Hitachi’s VSP vs. VMAX

Today’s announcement of Hitachi’s VSP brings another round to the competition between EMC and Hitachi/HDS in the enterprise. VSP’s recent introduction which is GA and orderable today, takes the rivalry to a whole new level.

I was on SiliconANGLEs live TV feed earlier today discussing the merits of the two architectures with David Floyer and Dave Vellante from Wikibon. In essence, there seems to be a religious war going on between the two.

Examining VMAX, it’s obviously built around a concept of standalone nodes which all have cache, frontend, backend and processing components built in. Scaling the VMAX, aside from storage and perhaps cache, involves adding more VMAX nodes to the system. VMAX nodes talk to one another via an external switching fabric (RapidIO currently). The hardware although sophisticated packaging, IO connection technology and other internal stuff looks very much like a 2U server one could purchase from any number of vendors.

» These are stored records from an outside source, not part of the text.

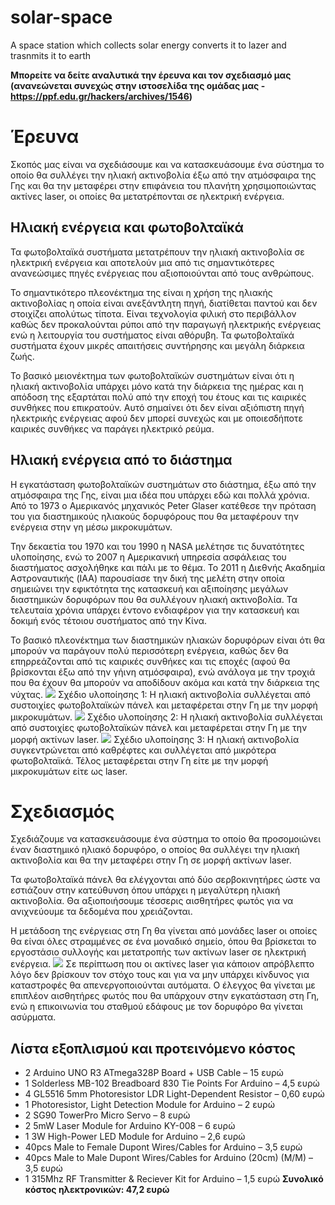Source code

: # solar-space
A space station which collects solar energy converts it to lazer and trasnmits it to earth

**Μπορείτε να δείτε αναλυτικά την έρευνα και τον σχεδιασμό μας (ανανεώνεται συνεχώς στην ιστοσελίδα της ομάδας μας - https://ppf.edu.gr/hackers/archives/1546)**

# Έρευνα
Σκοπός μας είναι να σχεδιάσουμε και να κατασκευάσουμε ένα σύστημα το οποίο θα συλλέγει την ηλιακή ακτινοβολία έξω από την ατμόσφαιρα της Γης και θα την μεταφέρει στην επιφάνεια του πλανήτη χρησιμοποιώντας ακτίνες laser, οι οποίες θα μετατρέπονται σε ηλεκτρική ενέργεια.
## Ηλιακή ενέργεια και φωτοβολταϊκά
Τα φωτοβολταϊκά συστήματα μετατρέπουν την ηλιακή ακτινοβολία σε ηλεκτρική ενέργεια και αποτελούν μια από τις σημαντικότερες ανανεώσιμες πηγές ενέργειας που αξιοποιούνται από τους ανθρώπους.

Το σημαντικότερο πλεονέκτημα της είναι η χρήση της ηλιακής ακτινοβολίας η οποία είναι ανεξάντλητη πηγή, διατίθεται παντού και δεν στοιχίζει απολύτως τίποτα. Είναι τεχνολογία φιλική στο περιβάλλον καθώς δεν προκαλούνται ρύποι από την παραγωγή ηλεκτρικής ενέργειας ενώ η λειτουργία του συστήματος είναι αθόρυβη. Τα φωτοβολταϊκά συστήματα έχουν μικρές απαιτήσεις συντήρησης και μεγάλη διάρκεια ζωής.

Το βασικό μειονέκτημα των φωτοβολταϊκών συστημάτων είναι ότι η ηλιακή ακτινοβολία υπάρχει μόνο κατά την διάρκεια της ημέρας και η απόδοση της εξαρτάται πολύ από την εποχή του έτους και τις καιρικές συνθήκες που επικρατούν. Αυτό σημαίνει ότι δεν είναι αξιόπιστη πηγή ηλεκτρικής ενέργειας αφού δεν μπορεί συνεχώς και με οποιεσδήποτε καιρικές συνθήκες να παράγει ηλεκτρικό ρεύμα.
## Ηλιακή ενέργεια από το διάστημα
Η εγκατάσταση φωτοβολταϊκών συστημάτων στο διάστημα, έξω από την ατμόσφαιρα της Γης, είναι μια ιδέα που υπάρχει εδώ και πολλά χρόνια. Από το 1973 ο Αμερικανός μηχανικός Peter Glaser κατέθεσε την πρόταση του για διαστημικούς ηλιακούς δορυφόρους που θα μεταφέρουν την ενέργεια στην γη μέσω μικροκυμάτων.

Την δεκαετία του 1970 και του 1990 η NASA μελέτησε τις δυνατότητες υλοποίησης, ενώ το 2007 η Αμερικανική υπηρεσία ασφάλειας του διαστήματος ασχολήθηκε και πάλι με το θέμα. Το 2011 η Διεθνής Ακαδημία Αστροναυτικής (IAA) παρουσίασε την δική της μελέτη στην οποία σημειώνει την εφικτότητα της κατασκευή και αξιποίησης μεγάλων διαστημικών δορυφόρων που θα συλλέγουν ηλιακή ακτινοβολία. Τα τελευταία χρόνια υπάρχει έντονο ενδιαφέρον για την κατασκευή και δοκιμή ενός τέτοιου συστήματος από την Κίνα.

Το βασικό πλεονέκτημα των διαστημικών ηλιακών δορυφόρων είναι ότι θα μπορούν να παράγουν πολύ περισσότερη ενέργεια, καθώς δεν θα επηρρεάζονται από τις καιρικές συνθήκες και τις εποχές (αφού θα βρίσκονται έξω από την γήινη ατμόσφαιρα), ενώ ανάλογα με την τροχιά που θα έχουν θα μπορούν να αποδίδουν ακόμα και κατά την διάρκεια της νύχτας.
![](https://ppf.edu.gr/hackers/wp-content/uploads/2020/01/Screenshot_2-1024x568.png)
Σχέδιο υλοποίησης 1: Η ηλιακή ακτινοβολία συλλέγεται από συστοιχίες φωτοβολταϊκών πάνελ και μεταφέρεται στην Γη με την μορφή μικροκυμάτων.
![](https://ppf.edu.gr/hackers/wp-content/uploads/2020/01/Screenshot_3-1024x653.png)
Σχέδιο υλοποίησης 2: Η ηλιακή ακτινοβολία συλλέγεται από συστοιχίες φωτοβολταϊκών πάνελ και μεταφέρεται στην Γη με την μορφή ακτίνων laser.
![](https://ppf.edu.gr/hackers/wp-content/uploads/2020/01/Screenshot_4-1024x582.png)
Σχέδιο υλοποίησης 3: Η ηλιακή ακτινοβολία συγκεντρώνεται από καθρέφτες και συλλέγεται από μικρότερα φωτοβολταϊκά. Τέλος μεταφέρεται στην Γη είτε με την μορφή μικροκυμάτων είτε ως laser.
# Σχεδιασμός
Σχεδιάζουμε να κατασκευάσουμε ένα σύστημα το οποίο θα προσομοιώνει έναν διαστημικό ηλιακό δορυφόρο, ο οποίος θα συλλέγει την ηλιακή ακτινοβολία και θα την μεταφέρει στην Γη σε μορφή ακτίνων laser.

Τα φωτοβολταϊκά πάνελ θα ελέγχονται από δύο σερβοκινητήρες ώστε να εστιάζουν στην κατεύθυνση όπου υπάρχει η μεγαλύτερη ηλιακή ακτινοβολία. Θα αξιοποιήσουμε τέσσερις αισθητήρες φωτός για να ανιχνεύουμε τα δεδομένα που χρειάζονται.

Η μετάδοση της ενέργειας στη Γη θα γίνεται από μονάδες laser οι οποίες θα είναι όλες στραμμένες σε ένα μοναδικό σημείο, όπου θα βρίσκεται το εργοστάσιο συλλογής και μετατροπής των ακτίνων laser σε ηλεκτρική ενέργεια.
![](https://ppf.edu.gr/hackers/wp-content/uploads/2019/12/solar-space-1024x527.png)
Σε περίπτωση που οι ακτίνες laser για κάποιον απρόβλεπτο λόγο δεν βρίσκουν τον στόχο τους και για να μην υπάρχει κίνδυνος για καταστροφές θα απενεργοποιούνται αυτόματα. Ο έλεγχος θα γίνεται με επιπλέον αισθητήρες φωτός που θα υπάρχουν στην εγκατάσταση στη Γη, ενώ η επικοινωνία του σταθμού εδάφους με τον δορυφόρο θα γίνεται ασύρματα.
## Λίστα εξοπλισμού και προτεινόμενο κόστος
- 2 Arduino UNO R3 ATmega328P Board + USB Cable – 15 ευρώ
- 1 Solderless MB-102 Breadboard 830 Tie Points For Arduino – 4,5 ευρώ
- 4 GL5516 5mm Photoresistor LDR Light-Dependent Resistor – 0,60 ευρώ
- 1 Photoresistor, Light Detection Module for Arduino – 2 ευρώ
- 2 SG90 TowerPro Micro Servo – 8 ευρώ
- 2 5mW Laser Module for Arduino KY-008 – 6 ευρώ
- 1 3W High-Power LED Module for Arduino – 2,6 ευρώ
- 40pcs Male to Female Dupont Wires/Cables for Arduino – 3,5 ευρώ
- 40pcs Male to Male Dupont Wires/Cables for Arduino (20cm) (M/M) – 3,5 ευρώ
- 1 315Mhz RF Transmitter & Reciever Kit for Arduino – 1,5 ευρώ
**Συνολικό κόστος ηλεκτρονικών: 47,2 ευρώ**
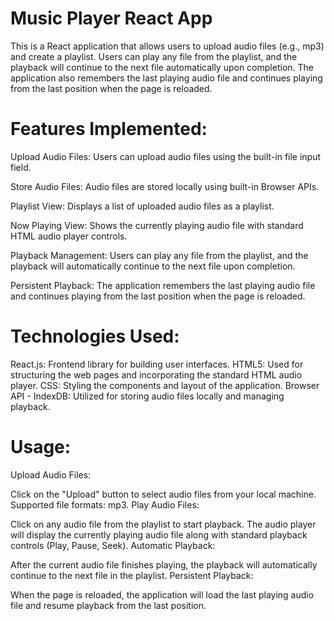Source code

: # Music Player React App
This is a React application that allows users to upload audio files (e.g., mp3) and create a playlist. Users can play any file from the playlist, and the playback will continue to the next file automatically upon completion. The application also remembers the last playing audio file and continues playing from the last position when the page is reloaded.

# Features Implemented:
Upload Audio Files: Users can upload audio files using the built-in file input field.

Store Audio Files: Audio files are stored locally using built-in Browser APIs.

Playlist View: Displays a list of uploaded audio files as a playlist.

Now Playing View: Shows the currently playing audio file with standard HTML audio player controls.

Playback Management: Users can play any file from the playlist, and the playback will automatically continue to the next file upon completion.

Persistent Playback: The application remembers the last playing audio file and continues playing from the last position when the page is reloaded.

# Technologies Used:
React.js: Frontend library for building user interfaces.
HTML5: Used for structuring the web pages and incorporating the standard HTML audio player.
CSS: Styling the components and layout of the application.
Browser API - IndexDB: Utilized for storing audio files locally and managing playback.

# Usage:
Upload Audio Files:

Click on the "Upload" button to select audio files from your local machine.
Supported file formats: mp3.
Play Audio Files:

Click on any audio file from the playlist to start playback.
The audio player will display the currently playing audio file along with standard playback controls (Play, Pause, Seek).
Automatic Playback:

After the current audio file finishes playing, the playback will automatically continue to the next file in the playlist.
Persistent Playback:

When the page is reloaded, the application will load the last playing audio file and resume playback from the last position.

On the other hand, Hitachi’s VSP is a special built storage engine (or storage computer as Hu Yoshida says). While the architecture is not a radical revision of USP-V, it’s a major upleveling of all component technology from the 5th generation cross bar switch, the new ASIC driven Front-end and Back-end directors, the shared control L2 cache memory and the use of quad core Xenon Intel processors. Much of this hardware is unique, sophistication abounds and looks very much like a blade system for the storage controller community.

The VSP and VMAX comparison is sort of like a open source vs. closed source discussion. VMAX plays the role of open source champion that largely depends on commodity hardware, sophisticated packaging but with minimal ASICs technology. As evidence of the commodity hardware VPLEX EMC’s storage virtualization engine reportedly runs on VMAX hardware. Commodity hardware lets EMC ride the technology curve as it advances for other applications.

Hitachi VSP plays the role of closed source champion. Its functionality is locked inside proprietary hardware architecture, ASICS and interfaces. The functionality it provides is tightly coupled with their internal architecture and Hitachi probably believes that by doing so they can provide better performance and more tightly integrated functionality to the enterprise.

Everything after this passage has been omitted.